The editor performs continuous syntax and type checking as you type. By default, errors are highlighted by underlining the relevant code in red, and displaying an error icon next to the corresponding line number. Clicking on this icon displays a tooltip describing the error, which is also displayed in the Problems view.
The editor also raises warnings about your code, such as identifying variables that are unused. By default, the relevant code is underlined in yellow, and a warning icon is displayed next to the corresponding line number. Clicking on the icon displays a tooltip describing the warning, which is also displayed in the Problems view.
The Coco Platform will offer suggestions on how to solve errors and warnings where possible. You can apply these suggestions by double-clicking on an error or warning message in the Problems View, and invoking the Eclipse Quick Fix feature in the usual way by using the keyboard shortcut Cmd+1 on macOS, or Ctrl+1 on Linux/Windows.
By default, the Coco editor automatically formats your code upon every save of the Coco module. This setting can be customised in the Coco Preferences. You can also invoke the formatter at any time using the keyboard shortcut Cmd+Shift+F on macOS, or Ctrl+Shift+F on Linux/Windows. The format applied to a Coco project can be controlled by the formatting policy setting in the project’s Package File.
In addition to the keyboard shortcuts mentioned above, the Coco editor also has the following shortcut for commenting and uncommenting code: Cmd+/ for macOS, and Ctrl+/ for Linux/Windows.
Verifying Coco¶
The Coco Platform formally verifies Coco components and ports for a broad range of properties, ranging from runtime errors through to advanced liveness properties. A detailed overview of all the properties verified can be found in the Coco Language Reference. This section steps through how to run the verification, and understand the results.
Assertions View¶
The Assertions view displays all of the properties that can be verified for components and ports, and has the following buttons in its toolbar:
The assertions are arranged hierarchically for each Coco project. When a Coco project is open and selected in the Project Explorer view, all of the Coco modules in the project are displayed in the Assertions view. Expanding a module assertion reveals the ports and components within that module. If a Coco module has unresolved syntax or type errors in it, then the corresponding assertion is labelled with an error icon, and cannot be expanded. Expanding a component or port assertion reveals the individual groups of properties to be verified in each case.

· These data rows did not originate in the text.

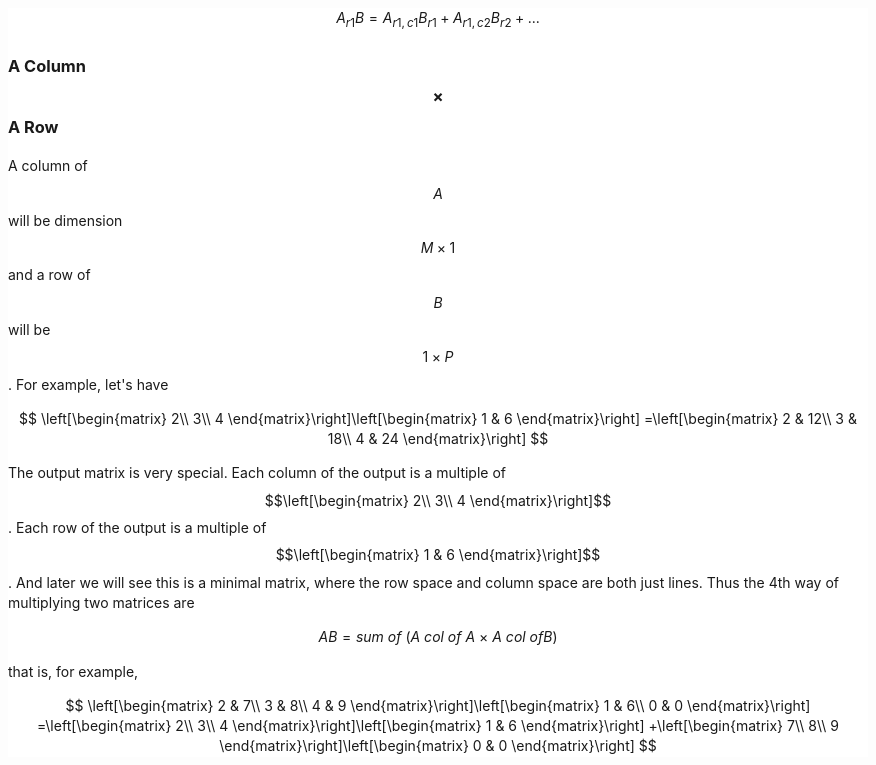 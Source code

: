 $$
A_{r1}B=A_{r1,c1}B_{r1}+A_{r1,c2}B_{r2}+...
$$



### A Column $$\times$$ A Row

A column of $$A$$ will be dimension $$M\times 1$$ and a row of $$B$$ will be $$1\times P$$. For example, let's have 

$$
\left[\begin{matrix}
2\\
3\\
4
\end{matrix}\right]\left[\begin{matrix}
1 & 6
\end{matrix}\right] =\left[\begin{matrix}
2 & 12\\
3 & 18\\
4 & 24
\end{matrix}\right]
$$

The output matrix is very special. Each column of the output is a multiple of $$\left[\begin{matrix}
2\\
3\\
4
\end{matrix}\right]$$. Each row of the output is a multiple of $$\left[\begin{matrix}
1 & 6
\end{matrix}\right]$$. And later we will see this is a minimal matrix, where the row space and column space are both just lines. Thus the 4th way of multiplying two matrices are

$$
AB=sum\ of\ (A\ col\ of\ A\ \times \ A\ col\ of B)
$$

that is, for example, 

$$
\left[\begin{matrix}
2 & 7\\
3 & 8\\
4 & 9
\end{matrix}\right]\left[\begin{matrix}
1 & 6\\
0 & 0
\end{matrix}\right] =\left[\begin{matrix}
2\\
3\\
4
\end{matrix}\right]\left[\begin{matrix}
1 & 6
\end{matrix}\right] +\left[\begin{matrix}
7\\
8\\
9
\end{matrix}\right]\left[\begin{matrix}
0 & 0
\end{matrix}\right]
$$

An assertion can be expanded or contracted either by clicking on the grey arrow in front of its name, or by clicking on the corresponding icons in the Assertions view’s toolbar.

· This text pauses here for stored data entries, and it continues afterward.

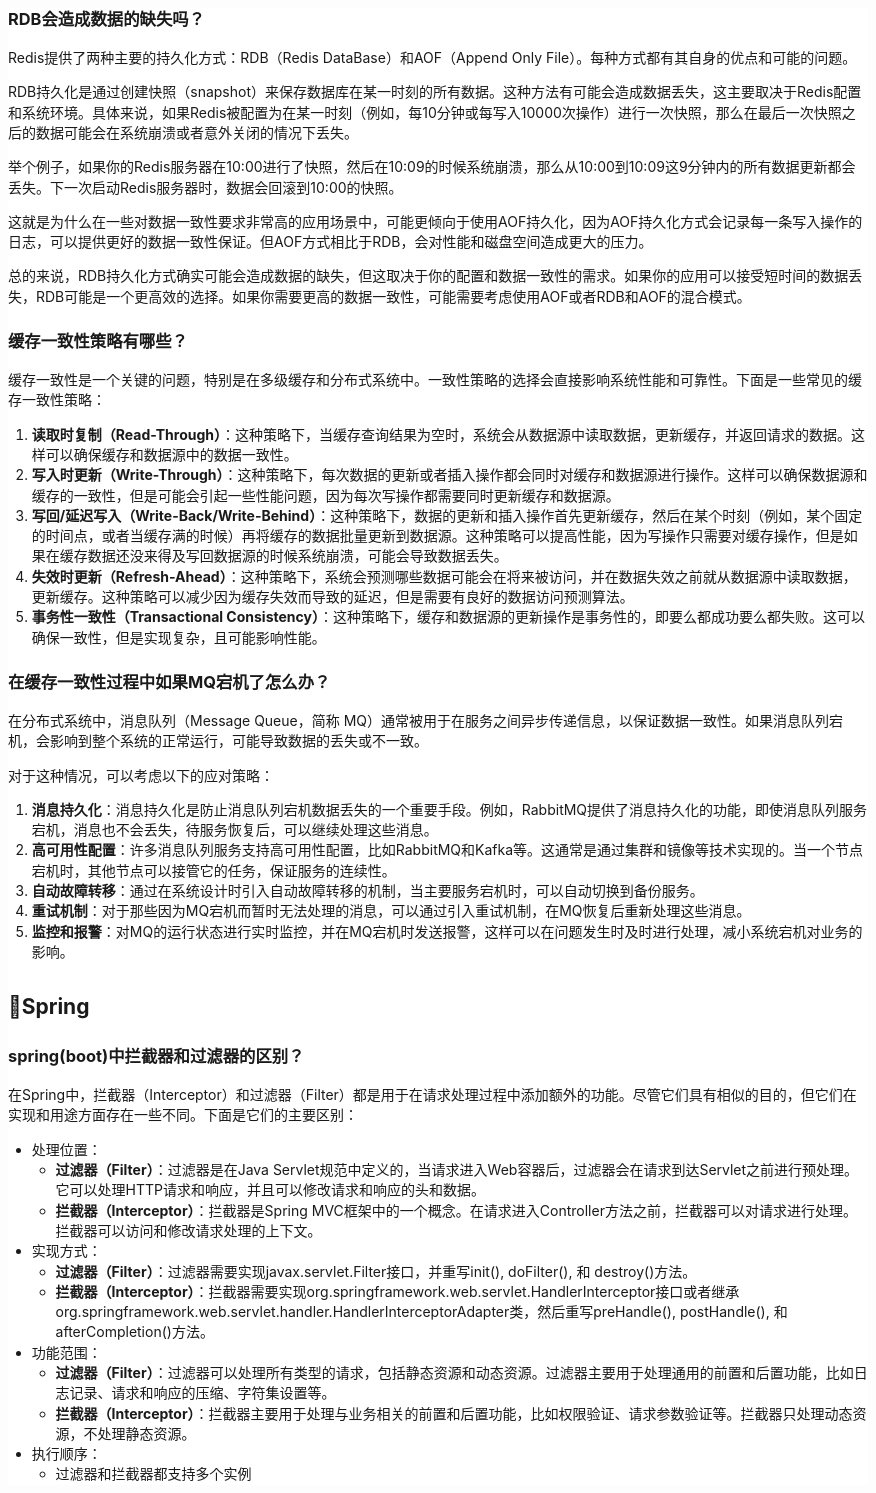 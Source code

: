 

### RDB会造成数据的缺失吗？

Redis提供了两种主要的持久化方式：RDB（Redis DataBase）和AOF（Append Only File）。每种方式都有其自身的优点和可能的问题。

RDB持久化是通过创建快照（snapshot）来保存数据库在某一时刻的所有数据。这种方法有可能会造成数据丢失，这主要取决于Redis配置和系统环境。具体来说，如果Redis被配置为在某一时刻（例如，每10分钟或每写入10000次操作）进行一次快照，那么在最后一次快照之后的数据可能会在系统崩溃或者意外关闭的情况下丢失。

举个例子，如果你的Redis服务器在10:00进行了快照，然后在10:09的时候系统崩溃，那么从10:00到10:09这9分钟内的所有数据更新都会丢失。下一次启动Redis服务器时，数据会回滚到10:00的快照。

这就是为什么在一些对数据一致性要求非常高的应用场景中，可能更倾向于使用AOF持久化，因为AOF持久化方式会记录每一条写入操作的日志，可以提供更好的数据一致性保证。但AOF方式相比于RDB，会对性能和磁盘空间造成更大的压力。

总的来说，RDB持久化方式确实可能会造成数据的缺失，但这取决于你的配置和数据一致性的需求。如果你的应用可以接受短时间的数据丢失，RDB可能是一个更高效的选择。如果你需要更高的数据一致性，可能需要考虑使用AOF或者RDB和AOF的混合模式。



### 缓存一致性策略有哪些？

缓存一致性是一个关键的问题，特别是在多级缓存和分布式系统中。一致性策略的选择会直接影响系统性能和可靠性。下面是一些常见的缓存一致性策略：

1. **读取时复制（Read-Through）**：这种策略下，当缓存查询结果为空时，系统会从数据源中读取数据，更新缓存，并返回请求的数据。这样可以确保缓存和数据源中的数据一致性。
2. **写入时更新（Write-Through）**：这种策略下，每次数据的更新或者插入操作都会同时对缓存和数据源进行操作。这样可以确保数据源和缓存的一致性，但是可能会引起一些性能问题，因为每次写操作都需要同时更新缓存和数据源。
3. **写回/延迟写入（Write-Back/Write-Behind）**：这种策略下，数据的更新和插入操作首先更新缓存，然后在某个时刻（例如，某个固定的时间点，或者当缓存满的时候）再将缓存的数据批量更新到数据源。这种策略可以提高性能，因为写操作只需要对缓存操作，但是如果在缓存数据还没来得及写回数据源的时候系统崩溃，可能会导致数据丢失。
4. **失效时更新（Refresh-Ahead）**：这种策略下，系统会预测哪些数据可能会在将来被访问，并在数据失效之前就从数据源中读取数据，更新缓存。这种策略可以减少因为缓存失效而导致的延迟，但是需要有良好的数据访问预测算法。
5. **事务性一致性（Transactional Consistency）**：这种策略下，缓存和数据源的更新操作是事务性的，即要么都成功要么都失败。这可以确保一致性，但是实现复杂，且可能影响性能。



### 在缓存一致性过程中如果MQ宕机了怎么办？

在分布式系统中，消息队列（Message Queue，简称 MQ）通常被用于在服务之间异步传递信息，以保证数据一致性。如果消息队列宕机，会影响到整个系统的正常运行，可能导致数据的丢失或不一致。

对于这种情况，可以考虑以下的应对策略：

1. **消息持久化**：消息持久化是防止消息队列宕机数据丢失的一个重要手段。例如，RabbitMQ提供了消息持久化的功能，即使消息队列服务宕机，消息也不会丢失，待服务恢复后，可以继续处理这些消息。
2. **高可用性配置**：许多消息队列服务支持高可用性配置，比如RabbitMQ和Kafka等。这通常是通过集群和镜像等技术实现的。当一个节点宕机时，其他节点可以接管它的任务，保证服务的连续性。
3. **自动故障转移**：通过在系统设计时引入自动故障转移的机制，当主要服务宕机时，可以自动切换到备份服务。
4. **重试机制**：对于那些因为MQ宕机而暂时无法处理的消息，可以通过引入重试机制，在MQ恢复后重新处理这些消息。
5. **监控和报警**：对MQ的运行状态进行实时监控，并在MQ宕机时发送报警，这样可以在问题发生时及时进行处理，减小系统宕机对业务的影响。



## 🍃Spring

### spring(boot)中拦截器和过滤器的区别？
在Spring中，拦截器（Interceptor）和过滤器（Filter）都是用于在请求处理过程中添加额外的功能。尽管它们具有相似的目的，但它们在实现和用途方面存在一些不同。下面是它们的主要区别：
- 处理位置：
	- **过滤器（Filter）**：过滤器是在Java Servlet规范中定义的，当请求进入Web容器后，过滤器会在请求到达Servlet之前进行预处理。它可以处理HTTP请求和响应，并且可以修改请求和响应的头和数据。
	- **拦截器（Interceptor）**：拦截器是Spring MVC框架中的一个概念。在请求进入Controller方法之前，拦截器可以对请求进行处理。拦截器可以访问和修改请求处理的上下文。
- 实现方式：
	- **过滤器（Filter）**：过滤器需要实现javax.servlet.Filter接口，并重写init(), doFilter(), 和 destroy()方法。
	- **拦截器（Interceptor）**：拦截器需要实现org.springframework.web.servlet.HandlerInterceptor接口或者继承org.springframework.web.servlet.handler.HandlerInterceptorAdapter类，然后重写preHandle(), postHandle(), 和 afterCompletion()方法。
- 功能范围：
	- **过滤器（Filter）**：过滤器可以处理所有类型的请求，包括静态资源和动态资源。过滤器主要用于处理通用的前置和后置功能，比如日志记录、请求和响应的压缩、字符集设置等。
	- **拦截器（Interceptor）**：拦截器主要用于处理与业务相关的前置和后置功能，比如权限验证、请求参数验证等。拦截器只处理动态资源，不处理静态资源。
- 执行顺序：
	- 过滤器和拦截器都支持多个实例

Each assertion is denoted by one of the following icons representing what kind of item it is:
Icon | Meaning |
---|---|
Folder | |
Coco module | |
Implementation component | |
Encapsulating component | |
External component | |
Port | |
assert declaration for a trace |
In the following example, a project with multiple Coco modules has been opened, as listed in the Project Explorer view.
The module called TrafficControlImpl.coco
is open in the Coco Editor view, and all the assertions for the port
TrafficControl
and component TrafficControlImpl
have been expanded (in the Assertions view) to illustrate the
list of properties that are verified for ports and components.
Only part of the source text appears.